*PROBLEM TO SOLVE*.
For each line in the data below that holds "config", return a copy.

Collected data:
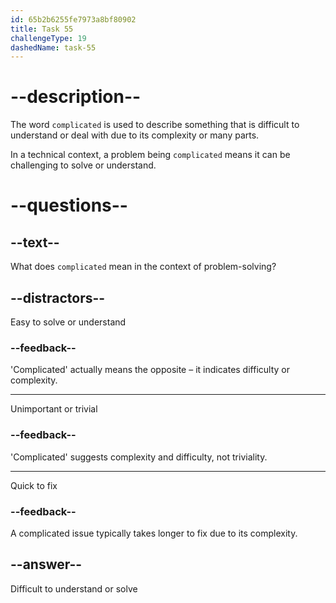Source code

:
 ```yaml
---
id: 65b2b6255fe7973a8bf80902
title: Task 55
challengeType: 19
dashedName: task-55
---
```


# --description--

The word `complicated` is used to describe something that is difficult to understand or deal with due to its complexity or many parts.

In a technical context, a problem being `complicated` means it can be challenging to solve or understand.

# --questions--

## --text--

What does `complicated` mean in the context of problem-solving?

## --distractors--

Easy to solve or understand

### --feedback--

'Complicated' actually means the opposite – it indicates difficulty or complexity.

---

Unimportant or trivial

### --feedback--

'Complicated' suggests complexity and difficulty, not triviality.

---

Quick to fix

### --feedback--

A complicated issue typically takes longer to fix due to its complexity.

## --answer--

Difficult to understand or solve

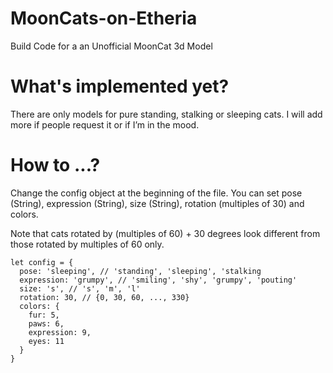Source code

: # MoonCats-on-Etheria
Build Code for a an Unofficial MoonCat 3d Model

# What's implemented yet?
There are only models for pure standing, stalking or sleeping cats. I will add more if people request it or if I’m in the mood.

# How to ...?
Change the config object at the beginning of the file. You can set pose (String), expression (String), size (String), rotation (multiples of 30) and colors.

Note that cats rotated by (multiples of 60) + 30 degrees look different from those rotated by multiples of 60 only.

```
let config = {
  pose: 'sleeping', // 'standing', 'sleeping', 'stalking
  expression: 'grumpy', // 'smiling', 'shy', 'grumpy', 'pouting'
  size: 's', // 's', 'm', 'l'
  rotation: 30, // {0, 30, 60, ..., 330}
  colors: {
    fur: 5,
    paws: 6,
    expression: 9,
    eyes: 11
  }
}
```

*ANSWER SPACE*.
Change the config object at the beginning of the file. You can set pose (String), expression (String), size (String), rotation (multiples of 30) and colors.
let config = {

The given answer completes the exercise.